Good lord, here I am-again. Shameless-
ly flirting with someone else's wife.
She, rooted in place like a deer in bright
light, darts her frantic eyes to my double-
jointed fingers-searching for a diamond.
The moment, the one in which she hands me a glass
of gin, lingers. My soused whispers of gratitude send her
crashing backward into a tray of hors d'oeuvres.
Forgive me, I have neglected to mention we
have just weathered another funeral. Outside, palms trees
stand like barfly soldiers-alert but pissy
drunk from the heat. Along the ravine, wax gleams
from mammoth black armies of land-yachts. Their bumpers hem
in the yard-a grinning abutment of metal. Stay here, please,
I plead, and it is only because it's my cousin who's died
that she step towards the crumbling edge of my voice with a sigh.
The stern mouth from which her pale breath escapes
is the abattoir of my heart. The sheer dearth
of this emotionless vessel astounds me. Her lips part
To taste the delicacy of this sinewy sweetbread.
And though I am the Jonah to be swallowed hole, she is one afraid.
Afraid as she casts sparks from the shadows. A net of light rakes
across the planes of her face as its arc is flung wide,
seizing meanings of which her mind remains unapprised.
I can see that she finds me attractive,
but she is not, nor will she ever be,
attracted to me. She is less interested in me
than my practiced show of indifference.
What intrigues her is this ill-timed dalliance.
This is the life those left to bury the dead must live:
pain snapping at raw heels, threatening to overtake
you in broad daylight, and you are left to wait, waiting.
Why tell her that I have flown from Norway to be here?
No, better to let her ponder my sincerity;
Unlike the sweat-drenched bereaved who surround me,
I have slipped out of my straight black garb, the hose,
then both polyester slip and girdle, into a queer show
of holey jeans and bare feet. My swollen toes bear
down upon the linoleum like hot buttons, as her crossed arms
broadcast her contempt for my lack of decorum.
Even laboring beneath this grief, I cannot stop myself
from choosing the words I will later use to relate
this moment in ink.
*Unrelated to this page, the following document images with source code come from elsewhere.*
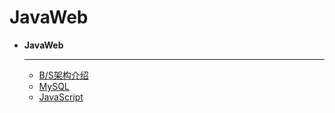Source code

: # JavaWeb

<div class="grid cards" markdown>

-   **JavaWeb**

    ---
    - [B/S架构介绍](BS架构介绍.md)
    - [MySQL](MySQL.md)
    - [JavaScript](JavaScript.md)
    
</div>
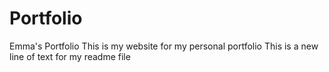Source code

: # Portfolio
Emma's Portfolio
This is my website for my personal portfolio
This is a new line of text for my readme file
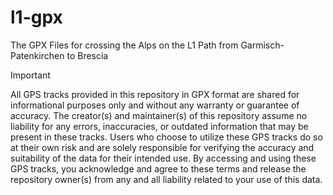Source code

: # l1-gpx
 The GPX Files for crossing the Alps on the L1 Path from Garmisch-Patenkirchen to Brescia 

> [!IMPORTANT]  
> All GPS tracks provided in this repository in GPX format are shared for informational purposes only and without any warranty or guarantee of accuracy. The creator(s) and maintainer(s) of this repository assume no liability for any errors, inaccuracies, or outdated information that may be present in these tracks. Users who choose to utilize these GPS tracks do so at their own risk and are solely responsible for verifying the accuracy and suitability of the data for their intended use. By accessing and using these GPS tracks, you acknowledge and agree to these terms and release the repository owner(s) from any and all liability related to your use of this data.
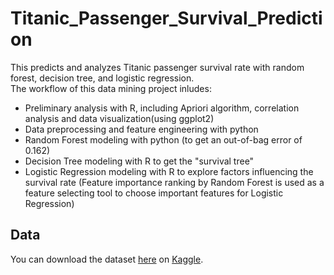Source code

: # Titanic_Passenger_Survival_Prediction
This predicts and analyzes Titanic passenger survival rate with random forest, decision tree, and logistic regression.  
The workflow of this data mining project inludes:
- Preliminary analysis with R, including Apriori algorithm, correlation analysis and data visualization(using ggplot2)
-	Data preprocessing and feature engineering with python
-	Random Forest modeling with python (to get an out-of-bag error of 0.162)
- Decision Tree modeling with R to get the "survival tree"
- Logistic Regression modeling with R to explore factors influencing the survival rate (Feature importance ranking by Random Forest is used as a feature selecting tool to choose important features for Logistic Regression)

## Data
You can download the dataset [here](https://www.kaggle.com/c/titanic/data) on [Kaggle](https://www.kaggle.com/).
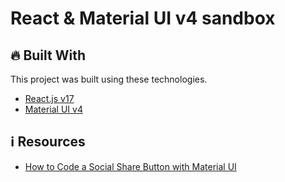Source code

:# React & Material UI v4 sandbox

## :fire: Built With

This project was built using these technologies.

- [React.js v17](https://17.reactjs.org/)
- [Material UI v4](https://v4.mui.com/ru/)

## :information_source: Resources

- [How to Code a Social Share Button with Material UI](https://snappywebdesign.net/blog/how-to-code-a-social-share-button-with-material-ui/)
I hastily commit the details-the date,
the airless hearse ride, this geechee woman, her pittypat drawl
-to faulty cisterns of memory upon which to draw
when only the rigor of writing can save me from myself.
By the time this shade has moved on to yet another
with her offers of liquid comfort, I will undoubtedly love her.
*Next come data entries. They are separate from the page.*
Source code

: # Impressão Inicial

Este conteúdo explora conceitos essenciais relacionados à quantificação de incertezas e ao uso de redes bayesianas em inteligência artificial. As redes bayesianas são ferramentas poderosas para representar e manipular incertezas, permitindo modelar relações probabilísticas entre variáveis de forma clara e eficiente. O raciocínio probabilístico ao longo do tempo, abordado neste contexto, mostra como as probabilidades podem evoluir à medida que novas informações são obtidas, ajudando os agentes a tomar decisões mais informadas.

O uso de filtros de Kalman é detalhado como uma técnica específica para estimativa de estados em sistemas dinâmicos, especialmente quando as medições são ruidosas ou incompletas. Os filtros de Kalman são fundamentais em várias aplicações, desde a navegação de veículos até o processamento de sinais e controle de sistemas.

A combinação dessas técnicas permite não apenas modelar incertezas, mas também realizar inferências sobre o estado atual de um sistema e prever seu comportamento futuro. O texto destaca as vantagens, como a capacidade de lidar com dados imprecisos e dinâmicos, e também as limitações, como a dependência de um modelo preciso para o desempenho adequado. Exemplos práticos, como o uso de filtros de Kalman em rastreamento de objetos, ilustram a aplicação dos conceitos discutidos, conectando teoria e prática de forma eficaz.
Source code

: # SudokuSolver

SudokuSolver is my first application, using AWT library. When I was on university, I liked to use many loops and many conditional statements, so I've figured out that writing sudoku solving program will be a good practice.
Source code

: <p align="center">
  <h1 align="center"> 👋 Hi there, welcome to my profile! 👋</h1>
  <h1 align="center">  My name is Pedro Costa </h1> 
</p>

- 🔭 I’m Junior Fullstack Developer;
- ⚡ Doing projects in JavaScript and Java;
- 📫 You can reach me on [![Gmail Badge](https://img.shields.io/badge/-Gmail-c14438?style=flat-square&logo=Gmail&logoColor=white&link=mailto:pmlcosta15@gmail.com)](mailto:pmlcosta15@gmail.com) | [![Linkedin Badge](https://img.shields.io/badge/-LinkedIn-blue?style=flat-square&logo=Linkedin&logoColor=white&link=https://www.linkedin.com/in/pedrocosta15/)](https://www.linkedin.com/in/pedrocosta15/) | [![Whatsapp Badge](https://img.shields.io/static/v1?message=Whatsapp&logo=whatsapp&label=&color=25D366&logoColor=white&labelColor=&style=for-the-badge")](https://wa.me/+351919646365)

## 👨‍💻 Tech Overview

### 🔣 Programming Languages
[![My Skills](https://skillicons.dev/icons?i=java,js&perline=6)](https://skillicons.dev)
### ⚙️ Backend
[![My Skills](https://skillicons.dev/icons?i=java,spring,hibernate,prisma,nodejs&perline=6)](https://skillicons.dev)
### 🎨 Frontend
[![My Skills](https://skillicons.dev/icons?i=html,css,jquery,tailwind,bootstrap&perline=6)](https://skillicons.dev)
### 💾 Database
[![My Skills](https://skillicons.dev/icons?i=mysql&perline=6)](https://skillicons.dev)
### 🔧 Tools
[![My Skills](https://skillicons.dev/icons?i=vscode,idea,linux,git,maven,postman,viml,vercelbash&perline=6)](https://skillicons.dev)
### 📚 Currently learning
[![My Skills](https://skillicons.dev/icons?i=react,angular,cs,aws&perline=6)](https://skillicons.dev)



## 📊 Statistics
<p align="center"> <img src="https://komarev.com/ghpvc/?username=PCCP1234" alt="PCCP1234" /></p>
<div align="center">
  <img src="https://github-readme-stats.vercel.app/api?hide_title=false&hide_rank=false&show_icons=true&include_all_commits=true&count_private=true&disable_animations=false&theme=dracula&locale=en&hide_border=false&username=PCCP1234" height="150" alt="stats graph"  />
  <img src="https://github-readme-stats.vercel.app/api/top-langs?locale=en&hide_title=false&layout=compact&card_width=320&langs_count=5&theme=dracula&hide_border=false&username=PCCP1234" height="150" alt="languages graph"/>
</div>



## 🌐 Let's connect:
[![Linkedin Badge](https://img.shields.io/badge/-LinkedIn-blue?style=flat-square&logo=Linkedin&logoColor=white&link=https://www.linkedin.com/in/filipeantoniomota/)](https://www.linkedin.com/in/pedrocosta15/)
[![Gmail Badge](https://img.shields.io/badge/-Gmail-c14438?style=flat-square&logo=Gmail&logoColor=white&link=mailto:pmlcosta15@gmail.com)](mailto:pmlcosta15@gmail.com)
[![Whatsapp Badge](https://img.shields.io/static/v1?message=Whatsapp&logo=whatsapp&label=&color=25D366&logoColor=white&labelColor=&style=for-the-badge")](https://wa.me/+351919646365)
How is this woman to know that half of me
staves off this baying hound with easy flirtations
and the inadequacies of the written word? The temptation
is never to turn around and face the gaunt beast who stalks
behind you, breathing in your ear. Without warning, I walk
away, leaving her cuddling an emotion she can't bear to name.
Confusion mangles her mien as she sees the other half of herself.
Yes, she is vexed with me, but imagine how I am with myself.